A last minute assignment, coupled with some frankly terrible time-keeping on my part, had left me with no choice but to throw together an article while my wife-to-be-and I drove from our home outside Dublin to Cork airport (to be accurate, she was looking after the driving, while I assaulted my laptop and had a mini-meltdown ).
If that strikes you as a nightmare, clearly you've never been self-employed. For those of us without the luxury of paid time off or a guaranteed income, a workaholic schedule becomes a way of life. You find yourself routinely putting in seven day weeks -- and even taking your work with you on holidays.

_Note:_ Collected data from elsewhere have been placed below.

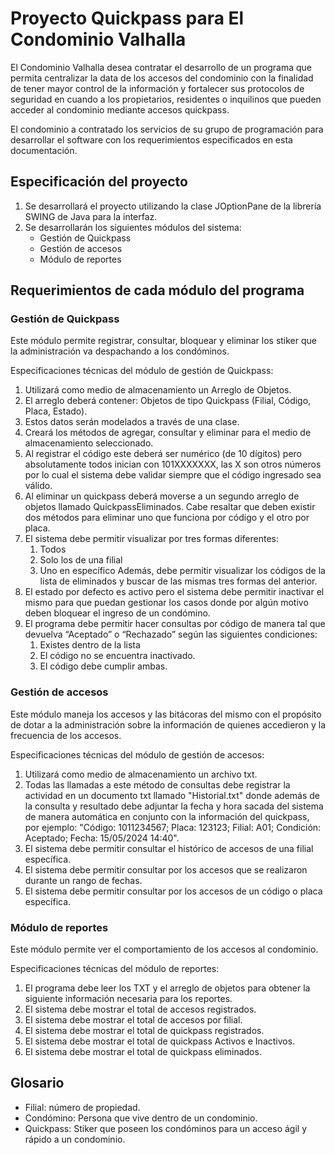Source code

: # Proyecto Quickpass para El Condominio Valhalla

El Condominio Valhalla desea contratar el desarrollo de un programa que permita centralizar la data de los accesos del condominio con la finalidad de tener mayor control de la información y fortalecer sus protocolos de seguridad en cuando a los propietarios, residentes o inquilinos que pueden acceder al condominio mediante accesos
quickpass.

El condominio a contratado los servicios de su grupo de programación para desarrollar el software con los requerimientos especificados en esta documentación.

## Especificación del proyecto
1. Se desarrollará el  proyecto utilizando la clase JOptionPane de la librería SWING de Java para la interfaz.
2. Se desarrollarán los siguientes módulos del sistema:
	- Gestión de Quickpass
	- Gestión de accesos
	- Módulo de reportes

## Requerimientos de cada módulo del programa
### Gestión de Quickpass
Este módulo permite registrar, consultar, bloquear y eliminar los stiker que la administración va despachando a los condóminos.

Especificaciones técnicas del módulo de gestión de Quickpass:
1. Utilizará como medio de almacenamiento un Arreglo de Objetos.
2. El arreglo deberá contener: Objetos de tipo Quickpass (Filial, Código, Placa, Estado).
3. Estos datos serán modelados a través de una clase.
4. Creará los métodos de agregar, consultar y eliminar para el medio de almacenamiento seleccionado.
5. Al registrar el código este deberá ser numérico (de 10 dígitos) pero absolutamente todos inician con 101XXXXXXX, las X son otros números por lo cual el sistema debe validar siempre que el código ingresado sea válido.
6. Al eliminar un quickpass deberá moverse a un segundo arreglo de objetos llamado QuickpassEliminados. Cabe resaltar que deben existir dos métodos para eliminar uno que funciona por código y el otro por placa.
7. El sistema debe permitir visualizar por tres formas diferentes: 
	1. Todos
	2. Solo los de una filial
	3. Uno en específico
	Además, debe permitir visualizar los códigos de la lista de eliminados y buscar de las mismas tres formas del anterior.
8. El estado por defecto es activo pero el sistema debe permitir inactivar el mismo para que puedan gestionar los casos donde por algún motivo deben bloquear el ingreso de un condómino.
9. El programa debe permitir hacer consultas por código de manera tal que devuelva “Aceptado” o “Rechazado” según las siguientes condiciones: 
	1. Existes dentro de la lista 
	2. El código no se encuentra inactivado. 
	3. El código debe cumplir ambas.


### Gestión de accesos
Este módulo maneja los accesos y las bitácoras del mismo con el propósito de dotar a la administración sobre la información de quienes accedieron y la frecuencia de los accesos.

Especificaciones técnicas del módulo de gestión de accesos:
1. Utilizará como medio de almacenamiento un archivo txt.
2. Todas las llamadas a este método de consultas debe registrar la actividad en un documento txt llamado "Historial.txt" donde además de la consulta y resultado debe adjuntar la fecha y hora sacada del sistema de manera automática en conjunto con la información del quickpass, por ejemplo: "Código: 1011234567; Placa: 123123; Filial: A01; Condición: Aceptado; Fecha: 15/05/2024 14:40".
3. El sistema debe permitir consultar el histórico de accesos de una filial específica.
4. El sistema debe permitir consultar por los accesos que se realizaron durante un rango de fechas.
5. El sistema debe permitir consultar por los accesos de un código o placa específica.

### Módulo de reportes
Este módulo permite ver el comportamiento de los accesos al condominio.

Especificaciones técnicas del módulo de reportes:
1. El programa debe leer los TXT y el arreglo de objetos para obtener la siguiente información necesaria para los reportes.
2. El sistema debe mostrar el total de accesos registrados.
3. El sistema debe mostrar el total de accesos por filial.
4. El sistema debe mostrar el total de quickpass registrados.
5. El sistema debe mostrar el total de quickpass Activos e Inactivos.
6. El sistema debe mostrar el total de quickpass eliminados.


## Glosario
- Filial: número de propiedad.
- Condómino: Persona que vive dentro de un condominio.
- Quickpass: Stiker que poseen los condóminos para un acceso ágil y rápido a un condominio.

Indeed, the very concept of a holiday becomes nebulous if you're a workaholic. You end up doing your usual grind ,but in more pleasant surroundings.
Down the years, I've laboured over pieces at a greasy McDonalds in New York, on a bench in Spain (thank god for iPhones) and, on one occasion, struggling to stay awake from jet lag at a youth hostel in Japan, with a football team worth of unimpressed Australians queuing to use the establishment's only terminal.
A few years back, an editor actually rang up wondering if I could throw together a piece in 20 minutes. I was sitting in Central Park at the time but -- always shackled to work -- dutifully dashed off in a random direction in search of an internet cafe.
Technology is gradually making things easier. When booking hotels, for instance, broadband is essential. That way, I can rise at 7am, slog through two or three hours of work and still be in time for breakfast.
You might think this a terrible imposition on one's leisure time. Take it from me, it's a rollick in the muck compared to the alternative: trudging all the way to a cyber-cafe and toiling for half the morning without being able to pop to the loo.
Hell is having to get through a 1,200 word article by noon with no possibility of visiting the little boys' room.